Stored items from a collection:
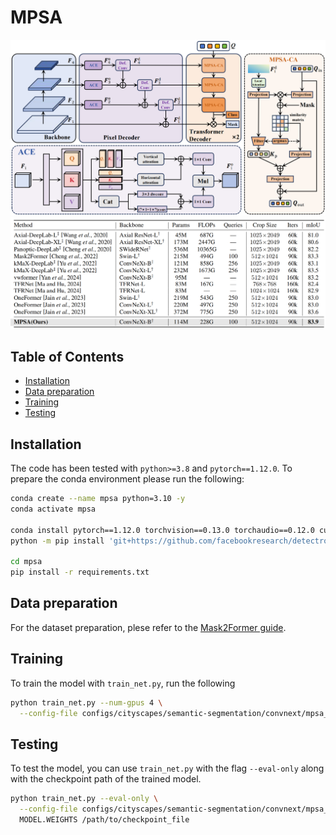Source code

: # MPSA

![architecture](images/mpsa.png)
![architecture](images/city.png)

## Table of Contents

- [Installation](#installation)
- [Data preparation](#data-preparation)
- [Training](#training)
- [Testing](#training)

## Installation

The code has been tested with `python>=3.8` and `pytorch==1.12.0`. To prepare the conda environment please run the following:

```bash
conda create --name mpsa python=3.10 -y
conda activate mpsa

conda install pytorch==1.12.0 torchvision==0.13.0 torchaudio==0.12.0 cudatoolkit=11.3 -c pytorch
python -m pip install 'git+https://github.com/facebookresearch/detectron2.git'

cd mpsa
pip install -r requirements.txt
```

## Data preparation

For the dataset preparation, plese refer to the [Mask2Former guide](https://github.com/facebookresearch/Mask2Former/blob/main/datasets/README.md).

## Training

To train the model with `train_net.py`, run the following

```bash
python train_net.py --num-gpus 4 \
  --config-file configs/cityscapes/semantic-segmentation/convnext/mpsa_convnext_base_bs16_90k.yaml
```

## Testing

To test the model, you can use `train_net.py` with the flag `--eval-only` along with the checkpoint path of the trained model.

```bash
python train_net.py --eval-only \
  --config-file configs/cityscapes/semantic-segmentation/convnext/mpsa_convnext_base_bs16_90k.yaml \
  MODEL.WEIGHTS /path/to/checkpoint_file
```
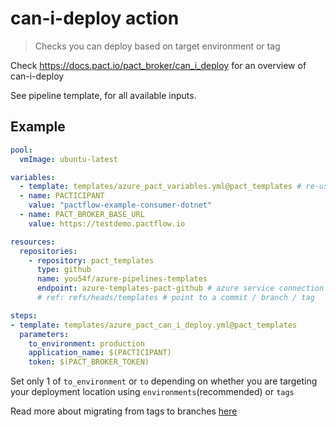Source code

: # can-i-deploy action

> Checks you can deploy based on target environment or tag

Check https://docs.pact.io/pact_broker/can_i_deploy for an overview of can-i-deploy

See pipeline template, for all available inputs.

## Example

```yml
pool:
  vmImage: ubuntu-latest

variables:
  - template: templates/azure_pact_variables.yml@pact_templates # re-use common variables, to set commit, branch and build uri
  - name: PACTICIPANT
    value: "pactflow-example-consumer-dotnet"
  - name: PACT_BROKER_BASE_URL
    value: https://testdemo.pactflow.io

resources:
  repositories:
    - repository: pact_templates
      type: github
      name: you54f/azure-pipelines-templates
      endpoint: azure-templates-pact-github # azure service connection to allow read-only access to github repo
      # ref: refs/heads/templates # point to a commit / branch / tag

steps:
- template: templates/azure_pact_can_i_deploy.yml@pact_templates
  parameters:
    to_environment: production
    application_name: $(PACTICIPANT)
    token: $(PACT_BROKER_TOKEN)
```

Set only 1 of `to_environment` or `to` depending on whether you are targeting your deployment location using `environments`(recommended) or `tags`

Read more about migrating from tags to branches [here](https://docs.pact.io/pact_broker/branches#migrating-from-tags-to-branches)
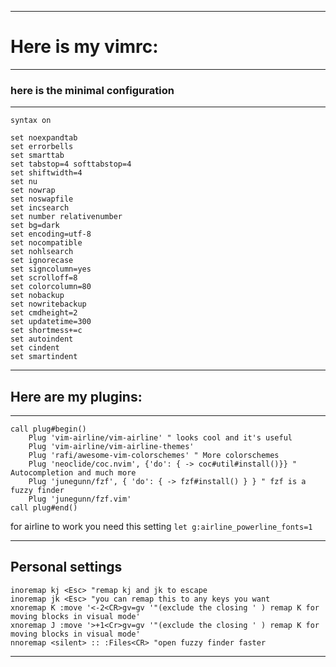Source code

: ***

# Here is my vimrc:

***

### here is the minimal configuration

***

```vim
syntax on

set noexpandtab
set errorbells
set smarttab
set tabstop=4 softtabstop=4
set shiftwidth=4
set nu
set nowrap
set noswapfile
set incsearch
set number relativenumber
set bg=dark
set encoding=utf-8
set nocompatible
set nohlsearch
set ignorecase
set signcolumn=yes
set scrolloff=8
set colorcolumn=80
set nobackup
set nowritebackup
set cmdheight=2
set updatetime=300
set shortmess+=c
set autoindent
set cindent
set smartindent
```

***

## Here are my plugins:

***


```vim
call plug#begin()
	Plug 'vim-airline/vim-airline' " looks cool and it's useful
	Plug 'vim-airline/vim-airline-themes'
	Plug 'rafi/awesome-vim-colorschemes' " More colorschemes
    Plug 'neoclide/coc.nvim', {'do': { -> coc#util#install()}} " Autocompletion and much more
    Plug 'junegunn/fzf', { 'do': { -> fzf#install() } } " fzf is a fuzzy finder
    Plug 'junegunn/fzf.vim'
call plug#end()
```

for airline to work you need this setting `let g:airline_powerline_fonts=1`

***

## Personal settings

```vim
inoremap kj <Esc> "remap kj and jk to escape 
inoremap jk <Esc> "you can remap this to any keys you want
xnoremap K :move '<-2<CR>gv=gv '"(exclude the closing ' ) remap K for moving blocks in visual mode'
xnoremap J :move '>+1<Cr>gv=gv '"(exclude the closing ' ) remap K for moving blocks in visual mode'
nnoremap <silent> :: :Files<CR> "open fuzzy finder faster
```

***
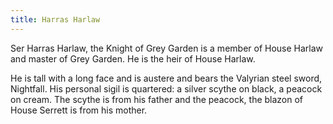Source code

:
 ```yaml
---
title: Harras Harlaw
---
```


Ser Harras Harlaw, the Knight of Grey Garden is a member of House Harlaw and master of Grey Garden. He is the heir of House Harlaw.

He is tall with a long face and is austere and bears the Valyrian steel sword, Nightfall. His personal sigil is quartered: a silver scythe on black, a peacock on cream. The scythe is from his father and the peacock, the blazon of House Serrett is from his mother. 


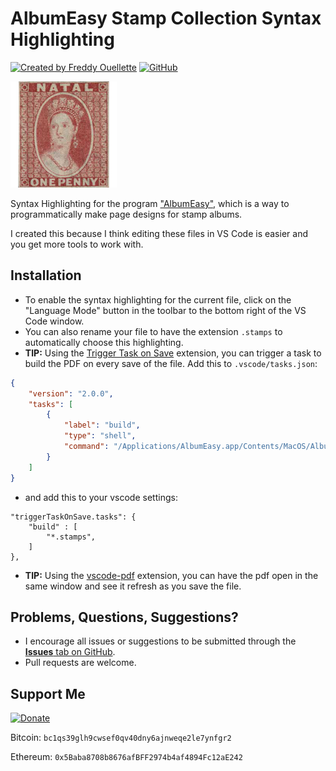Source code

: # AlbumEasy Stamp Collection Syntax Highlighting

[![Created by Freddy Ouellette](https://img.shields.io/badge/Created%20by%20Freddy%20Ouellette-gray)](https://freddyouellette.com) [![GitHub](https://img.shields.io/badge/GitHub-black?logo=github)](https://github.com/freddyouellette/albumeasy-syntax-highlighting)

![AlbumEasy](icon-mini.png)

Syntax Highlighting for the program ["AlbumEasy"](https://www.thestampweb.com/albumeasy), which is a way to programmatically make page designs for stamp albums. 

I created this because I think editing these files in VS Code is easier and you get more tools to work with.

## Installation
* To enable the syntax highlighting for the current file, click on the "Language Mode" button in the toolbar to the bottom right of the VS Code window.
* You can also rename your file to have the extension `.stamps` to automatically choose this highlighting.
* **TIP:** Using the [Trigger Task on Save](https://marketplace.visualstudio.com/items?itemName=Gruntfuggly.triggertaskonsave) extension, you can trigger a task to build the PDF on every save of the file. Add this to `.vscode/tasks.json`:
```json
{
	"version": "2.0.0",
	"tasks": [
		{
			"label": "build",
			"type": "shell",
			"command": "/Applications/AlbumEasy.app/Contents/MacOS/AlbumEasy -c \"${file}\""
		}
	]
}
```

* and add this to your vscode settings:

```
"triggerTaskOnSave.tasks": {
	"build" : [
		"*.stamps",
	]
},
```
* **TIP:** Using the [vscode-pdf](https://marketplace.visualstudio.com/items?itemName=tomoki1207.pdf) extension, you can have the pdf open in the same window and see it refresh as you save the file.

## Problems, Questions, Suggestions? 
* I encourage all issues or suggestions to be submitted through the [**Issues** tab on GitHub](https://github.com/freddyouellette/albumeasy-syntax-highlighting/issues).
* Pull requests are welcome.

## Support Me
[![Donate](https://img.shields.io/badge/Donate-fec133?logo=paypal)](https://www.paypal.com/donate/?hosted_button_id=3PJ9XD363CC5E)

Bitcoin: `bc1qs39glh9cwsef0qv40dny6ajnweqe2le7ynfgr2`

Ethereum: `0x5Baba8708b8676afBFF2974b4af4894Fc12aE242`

Task to carry out:
Using the entries above, return each line that includes the word "Harlaw".

Task solution:
title: Harras Harlaw
Ser Harras Harlaw, the Knight of Grey Garden is a member of House Harlaw and master of Grey Garden. He is the heir of House Harlaw.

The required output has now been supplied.